Anne Allen b. 1960 — With a light hand, Anne Allen creates works on paper reminiscent of Helen Frankenthaler’s style. Her soft, colorful works seem to move off the wall, beckoning us into the movement of her gesture across the page. Allen’s works reference domestic items such as doilies, lace, floral wallpaper and hairnets, is abstracted at a large scale, endowing the objects with a presence beyond their utilitarian purpose. These impressions of seemingly innocent objects are subverted with a minimalist hand, creating intimate drawings with nostalgic effects.
Other works by Allen hang on the wall yet are not flesh with it. As such, the works create a tension with the space, hanging against the wall but moving into the space of the viewer. In Allen’s installations, we see her paper works come to life, having a tactile and powerful presence to them. Allen’s most recent works were done on chiffon, and Cris Worley notes that these works have “a haunting quality that hints at nostalgia of place.” By expanding her use of materials, Allen explores the temporal quality of pictorial space.
Throughout her career, Allen has constantly evolved her practice with insights from her travels. From childhood road trips, through adult hikes, to geocaching sites, Allen has found a plethora of images and stimuli that she explores in her work. Allen delicately executes her marks in graphite, watercolor, ink, charcoal, gouache, or pastel to achieve the tactile qualities that draw viewers in to follow her gestures. Allen’s work also draws inspiration generally from the conceptual maps of Julie Mehretu, Brice Marden’s layered loops, and El Anatsui’s quilts of found materials.

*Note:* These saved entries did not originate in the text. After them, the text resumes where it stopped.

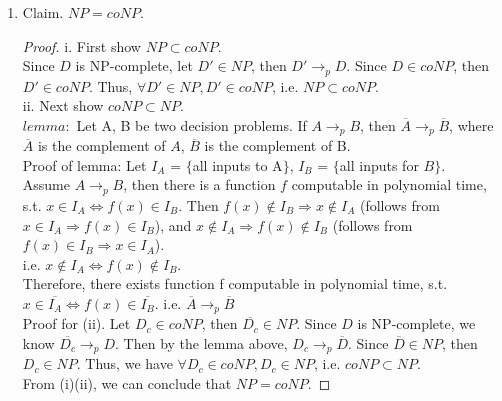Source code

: \documentclass[11pt]{article}
\begin{document}
\begin{enumerate}
\begin{enumerate}
    \item Claim. $NP = coNP$.
    \begin{proof}
        i. First show $NP \subset coNP$.\\
        Since $D$ is NP-complete, let $D' \in NP$, then $D' \rightarrow_p D$. Since $D \in coNP$, then $D' \in coNP$. Thus, $\forall D' \in NP, D' \in coNP$, i.e. $NP \subset coNP$.\\
        
        ii. Next show $coNP \subset NP$.\\
        $lemma: $ Let A, B be two decision problems. If $A \rightarrow_p B$, then $\overline{A} \rightarrow_p \overline{B}$, where $\overline{A}$ is the complement of $A$, $\overline{B}$ is the complement of B.\\
        Proof of lemma:  Let $I_A$ = $\{$all inputs to A$\}$, $I_B$ = $\{$all inputs for $B\}$.\\
        Assume $A \rightarrow_p B$, then there is a function $f$ computable in polynomial time, s.t. $x \in I_A \Longleftrightarrow f(x) \in I_B$. Then $f(x) \not\in I_B \Rightarrow x \not\in I_A$ (follows from $x\in I_A \Rightarrow f(x) \in I_B$), and $x \not\in I_A \Rightarrow f(x) \not\in I_B$ (follows from $f(x)\in I_B \Rightarrow x\in I_A$).\\
        i.e. $x \not\in I_A \Longleftrightarrow f(x) \not\in I_B$.\\
        Therefore, there exists function f computable in polynomial time, s.t. $x \in \overline{I_A} \Longleftrightarrow f(x) \in \overline{I_B}$. i.e. $\overline{A} \rightarrow_p \overline{B}$\\[2ex]
        Proof for (ii). Let $D_c \in coNP$, then $\overline{D_c} \in NP$. Since $D$ is NP-complete, we know $\overline{D_c} \rightarrow_p D$. Then by the lemma above, $D_c \rightarrow_p \overline{D}$. Since $\overline{D} \in NP$, then $D_c \in NP$. Thus, we have $\forall D_c \in coNP, D_c \in NP$, i.e. $coNP \subset NP$.\\[2ex]
        From (i)(ii), we can conclude that $NP = coNP$.
    \end{proof}
\end{enumerate}

\end{enumerate}
\end{document}
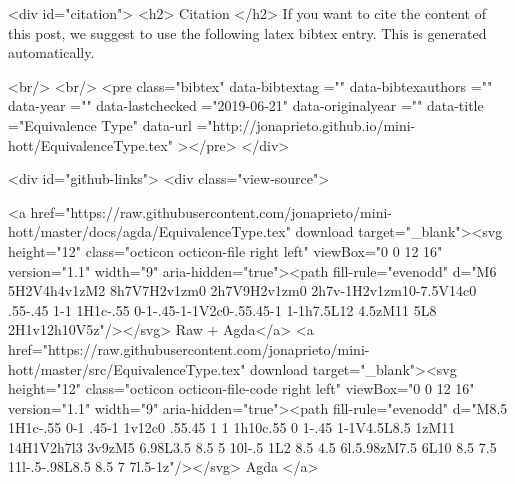   
  <div id="citation">
  <h2> Citation </h2>
  If you want to cite the content of this post,
  we suggest to use the following latex bibtex entry.
  This is generated automatically.

  <br/>
  <br/>
  <pre class="bibtex"
       data-bibtextag =""
       data-bibtexauthors =""
       data-year =""
       data-lastchecked ="2019-06-21"
       data-originalyear =""
       data-title ="Equivalence Type"
       data-url ="http://jonaprieto.github.io/mini-hott/EquivalenceType.tex"
  ></pre>
  </div>
  

  <div id="github-links">
    <div class="view-source">
      
        <a href="https://raw.githubusercontent.com/jonaprieto/mini-hott/master/docs/agda/EquivalenceType.tex" download target="_blank"><svg height="12" class="octicon octicon-file right left" viewBox="0 0 12 16" version="1.1" width="9" aria-hidden="true"><path fill-rule="evenodd" d="M6 5H2V4h4v1zM2 8h7V7H2v1zm0 2h7V9H2v1zm0 2h7v-1H2v1zm10-7.5V14c0 .55-.45 1-1 1H1c-.55 0-1-.45-1-1V2c0-.55.45-1 1-1h7.5L12 4.5zM11 5L8 2H1v12h10V5z"/></svg> Raw + Agda</a>
        <a href="https://raw.githubusercontent.com/jonaprieto/mini-hott/master/src/EquivalenceType.tex" download target="_blank"><svg height="12" class="octicon octicon-file-code right left" viewBox="0 0 12 16" version="1.1" width="9" aria-hidden="true"><path fill-rule="evenodd" d="M8.5 1H1c-.55 0-1 .45-1 1v12c0 .55.45 1 1 1h10c.55 0 1-.45 1-1V4.5L8.5 1zM11 14H1V2h7l3 3v9zM5 6.98L3.5 8.5 5 10l-.5 1L2 8.5 4.5 6l.5.98zM7.5 6L10 8.5 7.5 11l-.5-.98L8.5 8.5 7 7l.5-1z"/></svg> Agda </a>
      
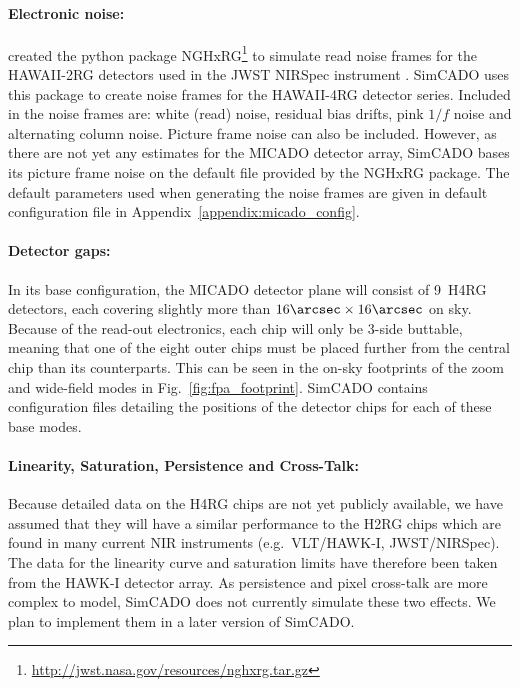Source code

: \paragraph{Electronic noise:} \citet{nghxrg} created the python package NGHxRG\footnote{\url{http://jwst.nasa.gov/resources/nghxrg.tar.gz}} to simulate read noise frames for the HAWAII-2RG detectors used in the JWST NIRSpec instrument \citep{nirspec}. SimCADO uses this package to create noise frames for the HAWAII-4RG detector series. Included in the noise frames are: white (read) noise, residual bias drifts, pink $1/f$ noise and alternating column noise. Picture frame noise can also be included. However, as there are not yet any estimates for the MICADO detector array, SimCADO bases its picture frame noise on the default file provided by the NGHxRG package. The default parameters used when generating the noise frames are given in default configuration file in Appendix~\ref{appendix:micado_config}.


\paragraph{Detector gaps:} In its base configuration, the MICADO detector plane will consist of 9~H4RG detectors, each covering slightly more than $16\arcsec\times 16\arcsec$ on sky. Because of the read-out electronics, each chip will only be 3-side buttable, meaning that one of the eight outer chips must be placed further from the central chip than its counterparts. This can be seen in the on-sky footprints of the zoom and wide-field modes in Fig.~\ref{fig:fpa_footprint}. SimCADO contains configuration files detailing the positions of the detector chips for each of these base modes. 

\paragraph{Linearity, Saturation, Persistence and Cross-Talk:} Because detailed data on the H4RG chips are not yet publicly available, we have assumed that they will have a similar performance to the H2RG chips which are found in many current NIR instruments (e.g.~VLT/HAWK-I, JWST/NIRSpec). The data for the linearity curve and saturation limits have therefore been taken from the HAWK-I detector array. As persistence and pixel cross-talk are more complex to model, SimCADO does not currently simulate these two effects. We plan to implement them in a later version of SimCADO.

Anne Allen grew up in Fort Worth, TX, and has lived and worked in Los Angeles, CA, Portland, OR and New York’s Hudson Valley before returning to Texas in 1999. She received her M.F.A. in metals from the State University of New York at New Paltz and her B.F.A. in painting and printmaking from the University of Texas at Austin. She has shown her work extensively in solo and group exhibitions throughout Texas as well as New York and was a five-time finalist for the Hunting Art Prize. A curator and arts administrator, Allen served as Director of the Arlington Museum of Art (AMA), and as Executive Director of The Old Jail Art Center in Albany, Texas. She is currently a Public Art Project Manager with the Arts Council of Fort Worth, Texas.